Each Ethereum native token supported by the bridge, for example ETH, has a corresponding token on Stellar, for example wETH (where wETH stands for wrapped ETH), that is issued by the bridge account.

To transfer 1 ETH from Ethereum to Stellar, a user proceeds as depicted below. (1), the user deposits their 1 ETH in the bridge smart contract on Ethereum, which keeps the funds in custody. Then, (2) the user asks the bridge validators for a pre-signed Stellar transaction that mints 1 wETH on Stellar and transfers it to the user's account on Stellar. (3) The bridge validators check that the user's deposit is final on Ethereum, and if so, (4) return the requested, pre-signed transaction to the user. (5) Finally, the user then executes the transaction on Stellar, obtaining 1 wETH as a result.

In the other direction, a user can exchange 1 wETH on Stellar for 1 ETH on Ethereum as follows. First, the user burns 1 wETH (e.g. by sending it to a forever-locked address). Then, the user asks the bridge validators to sign an attestation that the funds have indeed been burnt. Finally, the user calls the Starbridge smart contract on Ethereum, providing the attestation as proof that they can legitimately obtain 1 ETH. The Starbridge smart contract then deposits 1 ETH into the user's account on Ethereum.

Using pre-signed transactions poses one problem: a Stellar transaction can fail for a variety of reasons, for example when the sequence number of the transaction is not equal to the sequence number of the source account plus one, or when the receiving account does not have a trustline to the issuing account. So, a user might obtain a pre-signed transaction from the bridge validators but nevertheless be unable to withdraw their funds on Stellar because the pre-signed transaction fails. If that were to happen, the user's funds would remain stuck in the bridge contract on Ethereum.

We do not want users funds to be stuck in the bridge smart contract on Ethereum, and thus Starbridge allows users to request new, pre-signed withdrawal transactions from the bridge validators, even if they have already obtained one for the same deposit, or to request a refund of their ETH deposit on Ethereum.

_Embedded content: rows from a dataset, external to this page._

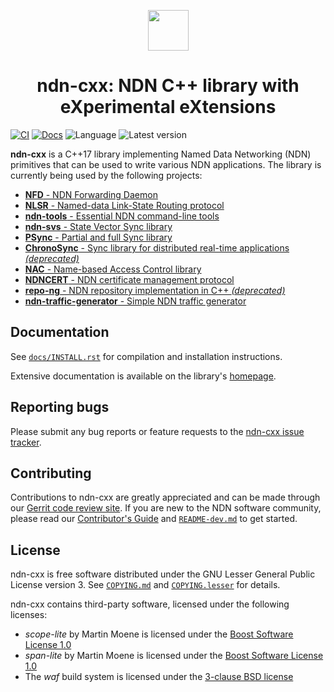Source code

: <div align="center">

[<img alt height="65" src="docs/named_data_theme/static/ndn-logo.svg"/>](https://named-data.net/)

# ndn-cxx: NDN C++ library with eXperimental eXtensions

</div>

[![CI](https://github.com/named-data/ndn-cxx/actions/workflows/ci.yml/badge.svg)](https://github.com/named-data/ndn-cxx/actions/workflows/ci.yml)
[![Docs](https://github.com/named-data/ndn-cxx/actions/workflows/docs.yml/badge.svg)](https://github.com/named-data/ndn-cxx/actions/workflows/docs.yml)
![Language](https://img.shields.io/badge/C%2B%2B-17-blue)
![Latest version](https://img.shields.io/github/v/tag/named-data/ndn-cxx?label=Latest%20version)

**ndn-cxx** is a C++17 library implementing Named Data Networking (NDN) primitives
that can be used to write various NDN applications. The library is currently being
used by the following projects:

* [**NFD** - NDN Forwarding Daemon](https://github.com/named-data/NFD)
* [**NLSR** - Named-data Link-State Routing protocol](https://github.com/named-data/NLSR)
* [**ndn-tools** - Essential NDN command-line tools](https://github.com/named-data/ndn-tools)
* [**ndn-svs** - State Vector Sync library](https://github.com/named-data/ndn-svs)
* [**PSync** - Partial and full Sync library](https://github.com/named-data/PSync)
* [**ChronoSync** - Sync library for distributed real-time applications *(deprecated)*](https://github.com/named-data/ChronoSync)
* [**NAC** - Name-based Access Control library](https://github.com/named-data/name-based-access-control)
* [**NDNCERT** - NDN certificate management protocol](https://github.com/named-data/ndncert)
* [**repo-ng** - NDN repository implementation in C++ *(deprecated)*](https://github.com/named-data/repo-ng)
* [**ndn-traffic-generator** - Simple NDN traffic generator](https://github.com/named-data/ndn-traffic-generator)

## Documentation

See [`docs/INSTALL.rst`](docs/INSTALL.rst) for compilation and installation instructions.

Extensive documentation is available on the library's [homepage](https://docs.named-data.net/ndn-cxx/).

## Reporting bugs

Please submit any bug reports or feature requests to the
[ndn-cxx issue tracker](https://redmine.named-data.net/projects/ndn-cxx/issues).

## Contributing

Contributions to ndn-cxx are greatly appreciated and can be made through our
[Gerrit code review site](https://gerrit.named-data.net/).
If you are new to the NDN software community, please read our
[Contributor's Guide](https://github.com/named-data/.github/blob/main/CONTRIBUTING.md)
and [`README-dev.md`](README-dev.md) to get started.

## License

ndn-cxx is free software distributed under the GNU Lesser General Public License version 3.
See [`COPYING.md`](COPYING.md) and [`COPYING.lesser`](COPYING.lesser) for details.

ndn-cxx contains third-party software, licensed under the following licenses:

* *scope-lite* by Martin Moene is licensed under the
  [Boost Software License 1.0](https://github.com/martinmoene/scope-lite/blob/master/LICENSE.txt)
* *span-lite* by Martin Moene is licensed under the
  [Boost Software License 1.0](https://github.com/martinmoene/span-lite/blob/master/LICENSE.txt)
* The *waf* build system is licensed under the [3-clause BSD license](waf)
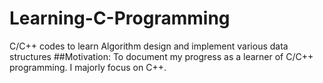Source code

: # Learning-C-Programming
C/C++ codes to learn Algorithm design and implement various data structures
##Motivation:
To document my progress as a learner of C/C++ programming. I majorly focus on C++.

Re-issuing withdrawal transactions and refunding deposits complicates things: Starbridge now has to make sure that an ETH deposit a) cannot be withdrawn as wETH twice and b) cannot be both withdrawn as wETH on Stellar and refunded on Ethereum. The Starbridge team devised a surprisingly simple way to support those features using the existing Stellar protocol. We now explain how it works at a high level.

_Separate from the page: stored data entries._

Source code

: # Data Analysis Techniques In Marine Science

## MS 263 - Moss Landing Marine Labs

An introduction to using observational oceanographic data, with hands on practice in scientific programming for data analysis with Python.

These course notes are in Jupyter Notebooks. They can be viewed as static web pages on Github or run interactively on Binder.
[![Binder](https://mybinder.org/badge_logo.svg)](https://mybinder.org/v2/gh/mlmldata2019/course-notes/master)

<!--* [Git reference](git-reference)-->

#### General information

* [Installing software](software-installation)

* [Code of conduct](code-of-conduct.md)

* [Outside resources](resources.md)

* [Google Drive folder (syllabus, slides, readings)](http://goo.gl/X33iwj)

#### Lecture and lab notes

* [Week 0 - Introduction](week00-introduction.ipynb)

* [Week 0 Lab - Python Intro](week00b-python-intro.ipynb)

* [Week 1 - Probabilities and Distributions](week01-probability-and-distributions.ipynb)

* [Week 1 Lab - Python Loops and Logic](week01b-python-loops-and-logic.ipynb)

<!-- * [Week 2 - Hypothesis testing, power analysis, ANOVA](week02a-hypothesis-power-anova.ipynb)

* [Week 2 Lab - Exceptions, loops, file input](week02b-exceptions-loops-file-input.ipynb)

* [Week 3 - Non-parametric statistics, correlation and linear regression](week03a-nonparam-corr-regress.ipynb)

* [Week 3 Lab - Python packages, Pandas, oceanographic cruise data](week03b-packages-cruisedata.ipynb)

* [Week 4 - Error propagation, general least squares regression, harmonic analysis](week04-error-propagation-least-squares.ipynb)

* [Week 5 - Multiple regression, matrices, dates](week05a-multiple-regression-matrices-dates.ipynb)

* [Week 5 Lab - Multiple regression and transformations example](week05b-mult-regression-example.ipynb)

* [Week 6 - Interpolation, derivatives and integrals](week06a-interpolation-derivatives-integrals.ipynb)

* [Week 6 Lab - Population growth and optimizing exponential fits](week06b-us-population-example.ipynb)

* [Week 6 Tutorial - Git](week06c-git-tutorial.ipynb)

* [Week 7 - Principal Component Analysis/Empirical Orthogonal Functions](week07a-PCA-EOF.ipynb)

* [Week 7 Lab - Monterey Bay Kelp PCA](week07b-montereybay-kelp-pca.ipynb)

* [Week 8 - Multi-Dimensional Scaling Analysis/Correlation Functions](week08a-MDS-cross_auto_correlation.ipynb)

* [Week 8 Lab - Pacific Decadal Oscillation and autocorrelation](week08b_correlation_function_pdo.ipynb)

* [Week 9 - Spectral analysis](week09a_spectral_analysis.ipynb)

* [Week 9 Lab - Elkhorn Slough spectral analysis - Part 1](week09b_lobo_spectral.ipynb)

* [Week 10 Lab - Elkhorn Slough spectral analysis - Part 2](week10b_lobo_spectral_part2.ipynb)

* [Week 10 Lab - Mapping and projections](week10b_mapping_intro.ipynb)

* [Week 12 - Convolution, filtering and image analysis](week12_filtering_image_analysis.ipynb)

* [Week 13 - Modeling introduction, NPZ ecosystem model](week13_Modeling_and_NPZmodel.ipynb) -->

Consider a user depositing 1 ETH in the Starbridge smart contract on Ethereum at time t0 (as given by the timestamp of the Ethereum block in which the user's deposit is executed). Bridge validators consider a withdrawal request valid between time t0 and t0+Δ, called the withdrawal period, where Δ is a configurable parameter that is agreed upon by all the bridge validators.

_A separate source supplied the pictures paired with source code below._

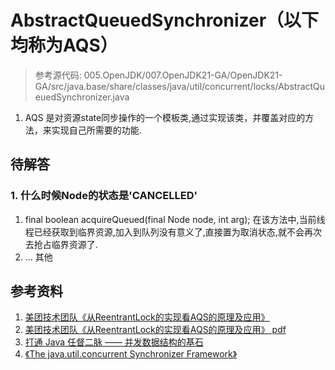 # AbstractQueuedSynchronizer（以下均称为AQS）
> 参考源代码: 005.OpenJDK/007.OpenJDK21-GA/OpenJDK21-GA/src/java.base/share/classes/java/util/concurrent/locks/AbstractQueuedSynchronizer.java

1. AQS 是对资源state同步操作的一个模板类,通过实现该类，并覆盖对应的方法，来实现自己所需要的功能.

## 待解答
### 1. 什么时候Node的状态是'CANCELLED'
1. final boolean acquireQueued(final Node node, int arg); 在该方法中,当前线程已经获取到临界资源,加入到队列没有意义了,直接置为取消状态,就不会再次去抢占临界资源了.
2. ... 其他



## 参考资料
1. [美团技术团队《从ReentrantLock的实现看AQS的原理及应用》](https://mp.weixin.qq.com/s/sA01gxC4EbgypCsQt5pVog)
2. [美团技术团队《从ReentrantLock的实现看AQS的原理及应用》 pdf](./005.Docs/从ReentrantLock的实现看AQS的原理及应用.pdf)
3. [打通 Java 任督二脉 —— 并发数据结构的基石](https://juejin.im/post/5c11d6376fb9a049e82b6253)
4. [《The java.util.concurrent Synchronizer Framework》](./005.Docs/The_java.util.concurrent_Synchronizer_Framework.pdf)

During the withdrawal period, the user can contact the bridge validators and request a pre-signed transaction depositing 1 wETH into their account on Stellar. Importantly, this pre-signed transaction must deposit the correct amount of wETH tokens in the user's account (here, 1 wETH), it must have a max-time t<t0+Δ, and it must have a sequence number equal to s+1, where s is the most recent sequence number of the user's account according to the Starbridge validators. (Note that, because of network delay, we cannot guarantee that the Starbridge validators will know about the most recent ledger externalized on Stellar; as we will see below, this does compromise the security of Starbridge.)

As we explained before, the pre-signed transaction returned by the Starbridge validators might fail once submitted to Stellar. This is not a problem, because the user can request a new pre-signed transaction as many times as they want. However, the same constraints as above apply to the transaction's max-time and sequence number.

For example, if the first pre-signed transaction has sequence number 2 (which would be okay if the user’s account has sequence number 1), but, by the time the user submits it to Stellar, their account’s sequence number increases to 2 and the transaction fails, the user can request a new pre-signed transaction with sequence number 3. Assuming that the Starbridge validators received the last externalized ledger (in which the user's account has sequence number 2), they will pre-sign the transaction with sequence number 3, which the user can submit to Stellar to obtain their 1 wETH. This example scenario is depicted below.

‍

After the withdrawal period has ended (i.e. when a Stellar ledger with close time tc>t0+Δ is externalized), all pre-signed transactions requested by the user become invalid because their max-time is equal to t0+Δ. At this point, Starbridge validators start granting refund requests to the user by returning, at the user's request, a signed message attesting that they agree to the refund. The user can then call the bridge smart contract on Ethereum, providing the signed refund requests as proof that the refund is legitimate. The smart-contract checks the signatures and, if they are valid, deposits 1 ETH back into the user's account. Crucially, the bridge validators only sign a refund request if the last externalized ledger they know of has a close time greater than the end of the withdrawal period and no corresponding withdrawal was executed by the user in any past ledger.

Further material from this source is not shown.